Pour pénétrer quelqu’un, pour le connaître vraiment, il suffit de voir comment il réagit à n’importe quel aphorisme de Cioran. Soit il fait la grimace, ironise immédiatement sur la « facilité qu’il y a à faire des phrases comme ça », à moins qu’il ne juge tout ça « un peu dépressif, non ? », et dans ce cas, vous n’aurez plus rien à faire avec lui, vous aurez trouvé là votre ennemi métaphysique, soit, et quel soulagement, il sourit d’un œil complice et vous répond par un autre aphorisme du roumain dont il connaît, comme vous, l’œuvre par coeur. Alors, vous vous reconnaîtrez de la même communauté d’esprit, vous vous découvrirez les mêmes codes, et vous vous ferez un pacte de sang existentiel en vous disant :
« Je décèle immanquablement une faille chez tous ceux qui s’intéressent aux mêmes choses que moi.. »
Et comment ! Faillibles, vaincus, décomposés, dégringolés, saints en larmes, existentialistes tentés, écartelés sans histoire, anathémisés tout seuls, velléitaires inaboutis, ratés magnifiques, brêles, à nous ! Et tant pis pour la belle-soeur qui ne se privera pas de vous dire : « moi, je dis : aime la vie, la vie t’aimera ! »
Aimer la vie ? Et pourquoi pas se marier tant que vous y êtes ?
«En apprenant qu’il allait se marier bientôt, j’ai cru bon de masquer mon étonnement par une généralité : "Tout est compatible avec tout. " - Et lui : " C’est vrai, puisque l’homme est compatible avec la femme. "»
Comme Chesterton ou Simone Weil dans un autre genre, Cioran fait partie de ces rares auteurs qui créent immédiatement de l’intimité entre celles et ceux qui l’aiment et de l’inimitié avec ceux qui ne l’aiment pas. Malgré la diffusion de ses œuvres et la mise en place progressive de son statut de classique (son entrée en Pléiade cette année, tout de même), il reste pour beaucoup un objet d’aversion, ne serait-ce que par son passé de jeune fasciste des années trente et de son allégeance à la Garde de Fer en Roumanie.

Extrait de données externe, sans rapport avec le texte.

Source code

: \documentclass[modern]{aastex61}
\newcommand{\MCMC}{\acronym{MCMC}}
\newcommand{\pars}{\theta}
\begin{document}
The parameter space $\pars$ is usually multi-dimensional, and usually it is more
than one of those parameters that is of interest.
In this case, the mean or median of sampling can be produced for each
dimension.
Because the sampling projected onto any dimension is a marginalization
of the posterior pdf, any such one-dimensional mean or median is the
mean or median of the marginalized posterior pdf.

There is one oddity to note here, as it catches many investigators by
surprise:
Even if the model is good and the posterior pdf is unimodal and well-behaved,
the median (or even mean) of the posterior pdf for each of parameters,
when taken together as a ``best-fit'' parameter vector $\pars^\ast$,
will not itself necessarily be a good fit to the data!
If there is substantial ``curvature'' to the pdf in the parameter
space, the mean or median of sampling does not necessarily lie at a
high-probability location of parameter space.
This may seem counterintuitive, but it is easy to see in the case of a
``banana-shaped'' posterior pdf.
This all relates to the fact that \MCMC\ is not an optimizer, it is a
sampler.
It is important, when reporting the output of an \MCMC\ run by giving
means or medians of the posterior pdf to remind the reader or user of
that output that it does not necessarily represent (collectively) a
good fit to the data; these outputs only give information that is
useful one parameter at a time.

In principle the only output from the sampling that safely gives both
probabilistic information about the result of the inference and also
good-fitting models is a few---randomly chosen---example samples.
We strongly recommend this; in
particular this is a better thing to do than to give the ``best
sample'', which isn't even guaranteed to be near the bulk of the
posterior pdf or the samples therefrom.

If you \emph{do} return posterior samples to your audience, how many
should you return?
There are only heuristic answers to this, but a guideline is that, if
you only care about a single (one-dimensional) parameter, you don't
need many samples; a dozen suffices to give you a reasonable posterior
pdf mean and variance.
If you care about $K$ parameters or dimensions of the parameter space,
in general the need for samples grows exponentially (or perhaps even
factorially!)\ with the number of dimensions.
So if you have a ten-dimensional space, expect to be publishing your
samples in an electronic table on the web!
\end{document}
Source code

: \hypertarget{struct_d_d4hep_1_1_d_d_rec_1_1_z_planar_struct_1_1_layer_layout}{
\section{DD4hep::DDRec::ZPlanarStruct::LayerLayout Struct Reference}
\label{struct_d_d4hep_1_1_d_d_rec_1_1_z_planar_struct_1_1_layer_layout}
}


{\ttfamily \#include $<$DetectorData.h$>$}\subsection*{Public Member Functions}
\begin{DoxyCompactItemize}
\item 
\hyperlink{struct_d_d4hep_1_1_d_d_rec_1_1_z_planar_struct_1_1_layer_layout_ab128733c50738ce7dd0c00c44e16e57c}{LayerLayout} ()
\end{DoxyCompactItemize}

Même si toute son œuvre future se constituera précisément contre cette erreur de jeunesse (les jeunes gens se trompent toujours de combat, comme disait Mauriac), même si l’on pourra parler, comme Sylvain David[2], d’ « héroïsme à rebours » à propos de cet homme qui aura passé sa vie à penser contre lui-même et à édifier une sagesse et un style comme il n’y en a pas deux par siècle, il y a aura toujours des esprits positifs pour arguer que, justement, le passage du fascisme au scepticisme est la preuve manifeste que Cioran n’a pas changé d’un iota (car « face au fascisme, on n’a pas à être sceptique, mais antifasciste »), et que ce doute hyperbolique vis-à-vis de tout (et du tout) dans lequel notre penseur fétiche s’enferme reste en fin de compte une négation alambiquée de la vie - et que oui, « cela vous fait mal d’entendre ça, mais la vie, c’est quand même autre chose, et ça n’a rien à voir avec ce qu’en dit votre fonctionnaire du pessimisme. » Imparables esprits volontaires pour qui Cioran sera toujours l’auteur typique des paresseux, des ratés, des brêles, des dilettantes, des décadents – au fond, ce qu’il était lui-même – et avec un style bien trop lettreux pour être honnête, un style de celui qui connaît ses classiques et qui ne connaît que ça. Bref, une œuvre inauthentique, sournoisement nauséeuse, attrape-gogos et dont Wikipédia a raison de dire que « le grand public la jugera souvent pessimiste, voire morbide ». La belle-sœur sera bien d’accord : « à un moment donné, il faut grandir dans sa tête. »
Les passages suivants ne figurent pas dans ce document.